---------- Supplied material
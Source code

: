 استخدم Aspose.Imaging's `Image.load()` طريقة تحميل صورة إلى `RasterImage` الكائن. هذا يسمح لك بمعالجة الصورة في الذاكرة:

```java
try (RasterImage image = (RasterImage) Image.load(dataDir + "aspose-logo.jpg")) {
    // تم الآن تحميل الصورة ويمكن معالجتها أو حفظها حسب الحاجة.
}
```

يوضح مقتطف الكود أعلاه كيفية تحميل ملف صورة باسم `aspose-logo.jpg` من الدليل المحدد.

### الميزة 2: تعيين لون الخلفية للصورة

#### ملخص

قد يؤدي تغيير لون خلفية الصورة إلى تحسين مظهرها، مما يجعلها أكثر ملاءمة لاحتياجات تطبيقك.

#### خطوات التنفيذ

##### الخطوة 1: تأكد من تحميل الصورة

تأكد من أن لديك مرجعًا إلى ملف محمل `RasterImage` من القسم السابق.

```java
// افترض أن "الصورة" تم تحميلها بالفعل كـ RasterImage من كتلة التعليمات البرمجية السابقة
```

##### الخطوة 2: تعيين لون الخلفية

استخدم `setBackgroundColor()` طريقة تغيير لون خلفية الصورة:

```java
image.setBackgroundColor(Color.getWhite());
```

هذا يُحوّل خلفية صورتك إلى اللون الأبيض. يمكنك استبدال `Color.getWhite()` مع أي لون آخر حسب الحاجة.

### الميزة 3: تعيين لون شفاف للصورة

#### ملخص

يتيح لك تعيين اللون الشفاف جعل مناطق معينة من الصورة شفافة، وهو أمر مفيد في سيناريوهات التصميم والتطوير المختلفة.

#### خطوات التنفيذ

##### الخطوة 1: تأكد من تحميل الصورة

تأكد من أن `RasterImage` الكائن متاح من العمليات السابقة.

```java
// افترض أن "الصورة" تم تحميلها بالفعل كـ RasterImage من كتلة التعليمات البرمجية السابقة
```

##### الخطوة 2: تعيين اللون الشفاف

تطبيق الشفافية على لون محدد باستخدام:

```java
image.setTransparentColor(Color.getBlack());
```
--------------------
What you need to do: Write down the entries above again. Copy them word for word.

Solution below:
Source code

: استخدم Aspose.Imaging's `Image.load()` طريقة تحميل صورة إلى `RasterImage` الكائن. هذا يسمح لك بمعالجة الصورة في الذاكرة:

```java
try (RasterImage image = (RasterImage) Image.load(dataDir + "aspose-logo.jpg")) {
    // تم الآن تحميل الصورة ويمكن معالجتها أو حفظها حسب الحاجة.
}
```

يوضح مقتطف الكود أعلاه كيفية تحميل ملف صورة باسم `aspose-logo.jpg` من الدليل المحدد.

### الميزة 2: تعيين لون الخلفية للصورة

#### ملخص

قد يؤدي تغيير لون خلفية الصورة إلى تحسين مظهرها، مما يجعلها أكثر ملاءمة لاحتياجات تطبيقك.

#### خطوات التنفيذ

##### الخطوة 1: تأكد من تحميل الصورة

تأكد من أن لديك مرجعًا إلى ملف محمل `RasterImage` من القسم السابق.

```java
// افترض أن "الصورة" تم تحميلها بالفعل كـ RasterImage من كتلة التعليمات البرمجية السابقة
```

##### الخطوة 2: تعيين لون الخلفية

استخدم `setBackgroundColor()` طريقة تغيير لون خلفية الصورة:

```java
image.setBackgroundColor(Color.getWhite());
```

هذا يُحوّل خلفية صورتك إلى اللون الأبيض. يمكنك استبدال `Color.getWhite()` مع أي لون آخر حسب الحاجة.

### الميزة 3: تعيين لون شفاف للصورة

#### ملخص

يتيح لك تعيين اللون الشفاف جعل مناطق معينة من الصورة شفافة، وهو أمر مفيد في سيناريوهات التصميم والتطوير المختلفة.

#### خطوات التنفيذ

##### الخطوة 1: تأكد من تحميل الصورة

تأكد من أن `RasterImage` الكائن متاح من العمليات السابقة.

```java
// افترض أن "الصورة" تم تحميلها بالفعل كـ RasterImage من كتلة التعليمات البرمجية السابقة
```

##### الخطوة 2: تعيين اللون الشفاف

تطبيق الشفافية على لون محدد باستخدام:

```java
image.setTransparentColor(Color.getBlack());
```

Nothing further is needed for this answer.